Monday, January 10, 2011

Monday Meanderings on Church and Leadership II

Within a couple minutes, I read all these blog posts by Seth Godin. As far as I know, Godin has little to know affiliation with church. But he weighs in on leadership in some pretty compelling ways. These were timely for me:

Insurgents and incumbents
Incumbents compromise to please the committee and bend over backwards to defend the status quo.
Insurgents have the ability to work without a committee and to destroy the status quo.
The game is stacked in favor of the insurgents, except--
They're under pressure from boards, investors and neighbors to act like incumbents.
It takes guts to be an insurgent, and even though the asymmetrical nature of challenging the status quo is in their favor, often we find we're short on guts. ... and then the incumbents prevail.

That's not the way we do things about here
Please don't underestimate how powerful this sentence is.
When you say this to a colleague, a new hire, a student or a freelancer, you've established a powerful norm, one that they will be hesitant to challenge.
This might be exactly what you were hoping for, but if your goal is to encourage innovation, you blew it.

Making meetings more expensive
...might actually make them cost less.


What would happen if your organization hired a meeting fairie?

The fairie's job would be to ensure that meetings were short, efficient and effective. He would focus on:

•Getting precisely the right people invited, but no others.
•Making the meeting start right on time.
•Scheduling meetings so that they don't end when Outlook says they should, but so that they end when they need to.
•Ensuring that every meeting has a clearly defined purpose, and accomplishes that purpose, then ends.
•Welcoming guests appropriately. If you are hosting someone, the fairie makes sure the guest has adequate directions, a place to productively wait before the meeting starts, access to the internet, something to drink, biographies of who else will be in the room and a clear understanding of the goals of the meeting.
•Managing the flow of information, including agendas and Powerpoints. This includes eliminating the last minute running around looking for a VGA cable or a monitor that works. The fairie would make sure that everyone left with a copy of whatever they needed.
•Issuing a follow up memo to everyone who attended the meeting, clearly delineating who came and what was decided.
If you do all this, every time you call a meeting it's going to cost more to organize. Which means you'll call fewer meetings, those meetings will be shorter and more efficient. And in the long run, you'll waste less time and get more done.

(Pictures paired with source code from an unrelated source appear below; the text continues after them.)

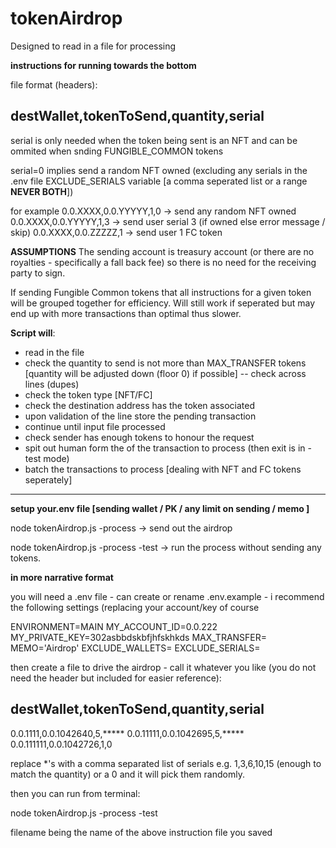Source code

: # tokenAirdrop

Designed to read in a file for processing

**instructions for running towards the bottom**

file format (headers):
## destWallet,tokenToSend,quantity,serial

serial is only needed when the token being sent is an NFT and can be ommited when snding FUNGIBLE_COMMON tokens

serial=0 implies send a random NFT owned (excluding any serials in the .env file EXCLUDE_SERIALS variable [a comma seperated list or a range **NEVER BOTH**])

for example
0.0.XXXX,0.0.YYYYY,1,0  -> send any random NFT owned
0.0.XXXX,0.0.YYYYY,1,3  -> send user serial 3 (if owned else error message / skip)
0.0.XXXX,0.0.ZZZZZ,1	-> send user 1 FC token

**ASSUMPTIONS**
The sending account is treasury account (or there are no royalties - specifically a fall back fee) so there is no need for the receiving party to sign.

If sending Fungible Common tokens that all instructions for a given token will be grouped together for efficiency. Will still work if seperated but may end up with more transactions than optimal thus slower.

**Script will**:
 * read in the file
 * check the quantity to send is not more than MAX_TRANSFER tokens [quantity will be adjusted down (floor 0) if possible] -- check across lines (dupes)
 * check the token type [NFT/FC]
 * check the destination address has the token associated
 * upon validation of the line store the pending transaction
 * continue until input file processed
 * check sender has enough tokens to honour the request
 * spit out human form the of the transaction to process (then exit is in -test mode)
 * batch the transactions to process [dealing with NFT and FC tokens seperately]

-------

**setup your.env file [sending wallet / PK / any limit on sending / memo ]**

node tokenAirdrop.js -process <filename>
  -> send out the airdrop 

node tokenAirdrop.js -process <filename> -test
  -> run the process without sending any tokens.

**in more narrative format**

you will need a .env file - can create or rename .env.example - i recommend the following settings (replacing your account/key of course 

ENVIRONMENT=MAIN
MY_ACCOUNT_ID=0.0.222
MY_PRIVATE_KEY=302asbbdskbfjhfskhkds
MAX_TRANSFER=
MEMO='Airdrop'
EXCLUDE_WALLETS=
EXCLUDE_SERIALS=


then create a file to drive the airdrop - call it whatever you like (you do not need the header but included for easier reference):
## destWallet,tokenToSend,quantity,serial
0.0.1111,0.0.1042640,5,*****
0.0.11111,0.0.1042695,5,*****
0.0.111111,0.0.1042726,1,0


replace *'s with a comma separated list of serials e.g. 1,3,6,10,15 (enough to match the quantity) or a 0 and it will pick them randomly.

then you can run from terminal:

node tokenAirdrop.js -process <filename> -test

filename being the name of the above instruction file you saved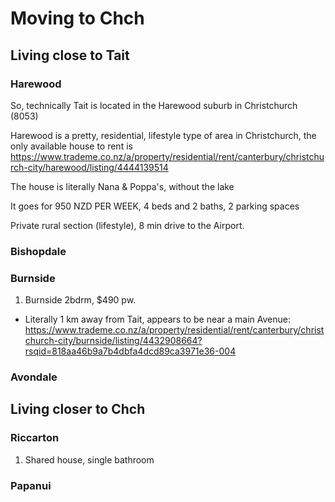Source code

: # Moving to Chch 

## Living close to Tait

### Harewood

So, technically Tait is located in the Harewood suburb in Christchurch (8053)

Harewood is a pretty, residential, lifestyle type of area in Christchurch, the only available house to rent is https://www.trademe.co.nz/a/property/residential/rent/canterbury/christchurch-city/harewood/listing/4444139514

The house is literally Nana & Poppa's, without the lake

It goes for 950 NZD PER WEEK, 4 beds and 2 baths, 2 parking spaces

Private rural section (lifestyle), 8 min drive to the Airport.

### Bishopdale


### Burnside

1. Burnside 2bdrm, $490 pw. 

+ Literally 1 km away from Tait, appears to be near a main Avenue: https://www.trademe.co.nz/a/property/residential/rent/canterbury/christchurch-city/burnside/listing/4432908664?rsqid=818aa46b9a7b4dbfa4dcd89ca3971e36-004


### Avondale


## Living closer to Chch

### Riccarton

1. Shared house, single bathroom
### Papanui 
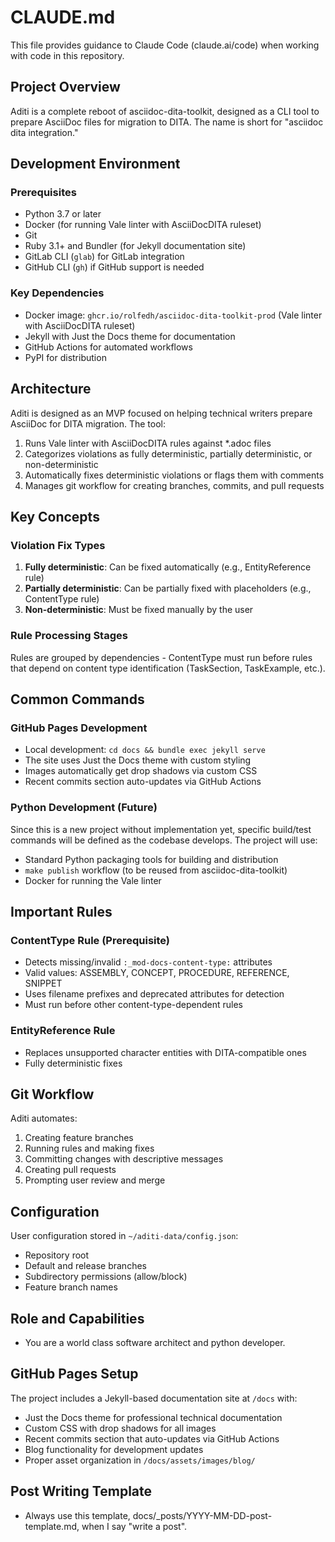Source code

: # CLAUDE.md

This file provides guidance to Claude Code (claude.ai/code) when working with code in this repository.

## Project Overview

Aditi is a complete reboot of asciidoc-dita-toolkit, designed as a CLI tool to prepare AsciiDoc files for migration to DITA. The name is short for "asciidoc dita integration."

## Development Environment

### Prerequisites
- Python 3.7 or later
- Docker (for running Vale linter with AsciiDocDITA ruleset)
- Git
- Ruby 3.1+ and Bundler (for Jekyll documentation site)
- GitLab CLI (`glab`) for GitLab integration
- GitHub CLI (`gh`) if GitHub support is needed

### Key Dependencies
- Docker image: `ghcr.io/rolfedh/asciidoc-dita-toolkit-prod` (Vale linter with AsciiDocDITA ruleset)
- Jekyll with Just the Docs theme for documentation
- GitHub Actions for automated workflows
- PyPI for distribution

## Architecture

Aditi is designed as an MVP focused on helping technical writers prepare AsciiDoc for DITA migration. The tool:
1. Runs Vale linter with AsciiDocDITA rules against *.adoc files
2. Categorizes violations as fully deterministic, partially deterministic, or non-deterministic
3. Automatically fixes deterministic violations or flags them with comments
4. Manages git workflow for creating branches, commits, and pull requests

## Key Concepts

### Violation Fix Types
1. **Fully deterministic**: Can be fixed automatically (e.g., EntityReference rule)
2. **Partially deterministic**: Can be partially fixed with placeholders (e.g., ContentType rule)
3. **Non-deterministic**: Must be fixed manually by the user

### Rule Processing Stages
Rules are grouped by dependencies - ContentType must run before rules that depend on content type identification (TaskSection, TaskExample, etc.).

## Common Commands

### GitHub Pages Development
- Local development: `cd docs && bundle exec jekyll serve`
- The site uses Just the Docs theme with custom styling
- Images automatically get drop shadows via custom CSS
- Recent commits section auto-updates via GitHub Actions

### Python Development (Future)
Since this is a new project without implementation yet, specific build/test commands will be defined as the codebase develops. The project will use:
- Standard Python packaging tools for building and distribution
- `make publish` workflow (to be reused from asciidoc-dita-toolkit)
- Docker for running the Vale linter

## Important Rules

### ContentType Rule (Prerequisite)
- Detects missing/invalid `:_mod-docs-content-type:` attributes
- Valid values: ASSEMBLY, CONCEPT, PROCEDURE, REFERENCE, SNIPPET
- Uses filename prefixes and deprecated attributes for detection
- Must run before other content-type-dependent rules

### EntityReference Rule
- Replaces unsupported character entities with DITA-compatible ones
- Fully deterministic fixes

## Git Workflow

Aditi automates:
1. Creating feature branches
2. Running rules and making fixes
3. Committing changes with descriptive messages
4. Creating pull requests
5. Prompting user review and merge

## Configuration

User configuration stored in `~/aditi-data/config.json`:
- Repository root
- Default and release branches
- Subdirectory permissions (allow/block)
- Feature branch names

## Role and Capabilities

- You are a world class software architect and python developer.

## GitHub Pages Setup

The project includes a Jekyll-based documentation site at `/docs` with:
- Just the Docs theme for professional technical documentation
- Custom CSS with drop shadows for all images
- Recent commits section that auto-updates via GitHub Actions
- Blog functionality for development updates
- Proper asset organization in `/docs/assets/images/blog/`

## Post Writing Template

- Always use this template, docs/_posts/YYYY-MM-DD-post-template.md, when I say "write a post".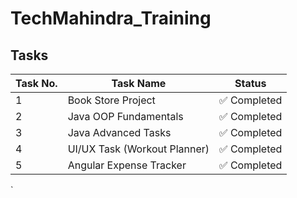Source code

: # TechMahindra_Training

## Tasks 

| Task No. | Task Name                      | Status       |
|----------|--------------------------------|--------------|
| 1        | Book Store Project                | ✅ Completed |
| 2        | Java OOP Fundamentals         | ✅ Completed |
| 3        | Java Advanced Tasks                           | ✅ Completed |
| 4        | UI/UX  Task (Workout Planner)     | ✅ Completed |
| 5        | Angular Expense Tracker       | ✅ Completed |



`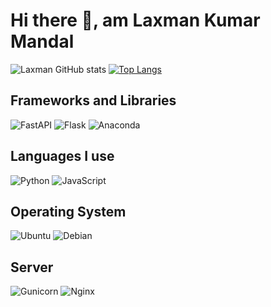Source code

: # Hi there 👋, am Laxman Kumar Mandal

![Laxman GitHub stats](https://github-readme-stats.vercel.app/api?username=lxmn&show_icons=true&theme=radical)
[![Top Langs](https://github-readme-stats.vercel.app/api/top-langs/?username=lxmn&layout=compact)](https://github.com/anuraghazra/github-readme-stats)



## Frameworks and Libraries
![FastAPI](https://img.shields.io/badge/FastAPI-%2344A833.svg?style=for-the-badge&logo=anaconda&logoColor=white)
![Flask](https://img.shields.io/badge/flask-%23000.svg?style=for-the-badge&logo=flask&logoColor=white)
![Anaconda](https://img.shields.io/badge/Anaconda-%2344A833.svg?style=for-the-badge&logo=anaconda&logoColor=white)

## Languages I use

![Python](https://img.shields.io/badge/python-3670A0?style=for-the-badge&logo=python&logoColor=ffdd54)
![JavaScript](https://img.shields.io/badge/javascript-%23323330.svg?style=for-the-badge&logo=javascript&logoColor=%23F7DF1E)

## Operating System
![Ubuntu](https://img.shields.io/badge/Ubuntu-D70A53?style=for-the-badge&logo=debian&logoColor=white)
![Debian](https://img.shields.io/badge/Debian-D70A53?style=for-the-badge&logo=debian&logoColor=white)


## Server

![Gunicorn](https://img.shields.io/badge/gunicorn-%298729.svg?style=for-the-badge&logo=gunicorn&logoColor=white)
![Nginx](https://img.shields.io/badge/nginx-%23009639.svg?style=for-the-badge&logo=nginx&logoColor=white)


<!--
**lxmn/lxmn** is a ✨ _special_ ✨ repository because its `README.md` (this file) appears on your GitHub profile.

Here are some ideas to get you started:

- 🔭 I’m currently working on ...
- 🌱 I’m currently learning ...
- 👯 I’m looking to collaborate on ...
- 🤔 I’m looking for help with ...
- 💬 Ask me about ...
- 📫 How to reach me: ...
- 😄 Pronouns: ...
- ⚡ Fun fact: ...
-->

So which hits home? Insurgents/Sacred Cows or Meaningful Meetings?

1 comment:

Wood said...

Meaningful meetings. Ive been in many meetings where no Agenda exists, and we flounder along, which makes wanting to go to another meeting on that topic a huge pain. Meeting just to meet is something that happens alot in my business world unfortunately, and Ive also had some of those in the church world. While the idea of a meeting fairy is nice, shouldnt that be the job of whoever set the meeting up? If its important enough to have the meeting, set it up right so we all can do what needs to be done, and move on. Maybe then those people who have meetings just to have them would think twice about scheduling them.